2012-10-17

Porn

There was a conference about porn in Reykjavík yesterday, and as a result there were quite a few discussions online last night. As usual, some people are demanding censorship of the Internet, and as usual I disagree.

I watched an interview with an anti-porn crusader who made the claim that the first thing young men will find if they type porn into Google is violent abuse.

So I typed "porn" into Google, and clicked the first link and clicked on the first video. Nope, not abusive. The woman was a bit bossy, making "use" of a burly window washer. It was not particularly realistic (I have neve seen a window washer built like that, nor do I know many housewives that go around wearing skimpy dresses and no underwear), but hey, it's just a fantasy. Most of us don't look like Ryan Gosling either.

I decided to take the crusader a bit less literally and went looking for nastier stuff.

Back at Google, I clicked on the 3rd link and navigated to a "rough" category, looking for something that would match her description. And sure enough, I found and watched something that was really not my cup of tea: a "game" where a young woman had to "escape" with her virtue intact from a room with 5 big men. She failed in pretty much every way you can imagine, and I was rather disgusted by the whole thing. I couldn't watch it all and skipped to the end. Ick.

However. It was also, very obviously staged. When the woman was slapped, it was the kind of slap you'd use to admonish a toddler. When she pretended to try to escape, she was genuinely laughing. On the other hand, when she claimed to have enjoyed herself at the end of the video, her acting wasn't quite up to scratch - I didn't believe her. This video was not my cup of tea, but it looked consensual, which means I can't really judge it.

I just never, ever want to watch it again.

And I kinda need a hug.

Degrading?

A definition:

    de·grad·ing /diˈgrādiNG/
    Adjective: Causing a loss of self-respect; humiliating.

The central theme of feminist anti-porn rhetoric is that all porn is degrading to women, that it reduces them to mere sexual objects and reinforces unhealthy stereotypes. Some go further and claim that porn causes sexual violence and deviant behavior.

I agree with the bit about stereotypes - you have to look really hard to find fat middle aged women having missionary orgasms and cuddles with their chubby hubbies. In porn, everyone is porntastic and everyone enjoys extreme acts that are easy to photograph. That's obviously not reality, it's a tragically one dimensional fantasy. Hiding under the covers and searching for the g-spot, or whispering dirty words into someone's ear just doesn't make for good "television". Porn is crude and limited when compared to all the fun things folks get up to in bed.
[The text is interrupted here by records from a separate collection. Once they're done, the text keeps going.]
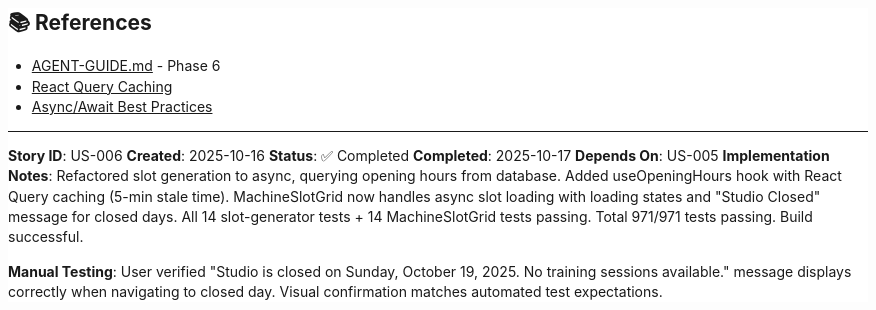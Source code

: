 
## 📚 References

- [AGENT-GUIDE.md](./AGENT-GUIDE.md) - Phase 6
- [React Query Caching](https://tanstack.com/query/latest/docs/react/guides/caching)
- [Async/Await Best Practices](https://developer.mozilla.org/en-US/docs/Web/JavaScript/Reference/Statements/async_function)

---

**Story ID**: US-006
**Created**: 2025-10-16
**Status**: ✅ Completed
**Completed**: 2025-10-17
**Depends On**: US-005
**Implementation Notes**: Refactored slot generation to async, querying opening hours from database. Added useOpeningHours hook with React Query caching (5-min stale time). MachineSlotGrid now handles async slot loading with loading states and "Studio Closed" message for closed days. All 14 slot-generator tests + 14 MachineSlotGrid tests passing. Total 971/971 tests passing. Build successful.

**Manual Testing**: User verified "Studio is closed on Sunday, October 19, 2025. No training sessions available." message displays correctly when navigating to closed day. Visual confirmation matches automated test expectations.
So obviously, this kind of imagery is terrible sexual education for young men and women who may lack the maturity to tell the difference between fiction and reality.

But I was not damaged by watching these clips. I do not feel the urge to go out and hit women or abuse children. All they did was remind me of a few of the things I do and don't like in bed.

I also don't agree they were degrading to women. If they were, they were also degrading to the men who were reduced to unfeeling cocks attached to grunting meatbags. But what does it even mean to say porn is degrading? How can women everywhere be humiliated and lose their self respect because some strangers consensually fornicated on film?

Don't get me wrong - there is some porn that is specifically about degrading situations and depicts them. But this is because some people enjoy that kind of sex, or enjoy fantasizing about it. Portraying such fantasies or watching them, is no more degrading than depicting nazis in a WWII film is evil.

It's a story, a fantasy. A safe way for us viewers to explore ideas and feelings we may never, ever [want to] experience in real life.

People who claim porn is inherently degrading are trying to impose their morality of shame and sexual repression on the rest of us. They want you to feel ashamed because of what other people do. Because they don't like what they see, we aren't allowed to either.

I strongly disagree with that.

Is porn a problem?

I think porn is a symptom of a problem: the problem that a lot of people are sexually confused and repressed and unsatisfied. Violent porn is a symptom of the problem that there is still way too much violence in how the genders relate to one another.

Porn itself, pictures and films and shades of grey, is only a problem if people treat it as a substitute for sexual education or as a playbook of "things to do to other people".

The former is something society should address with more and better sexual education. Ironically, providing healthy sexual role models and good explicit educational material will become very difficult if the people advocating centralized censorship and top-down morality get their way.

The latter is a much deeper and more disturbing problem: the problem of sexual violence which predates mainstream porn by hundreds or thousands of years. The violent abusers will come up with ways to violently abuse, whether you give them pornographic inspiration or not. We desperately need to figure that one out, but telling people their bodies are shameful and their fantasies are degrading and wrong... is probably not the right way to do it.

It certainly hasn't worked very well in the Middle East.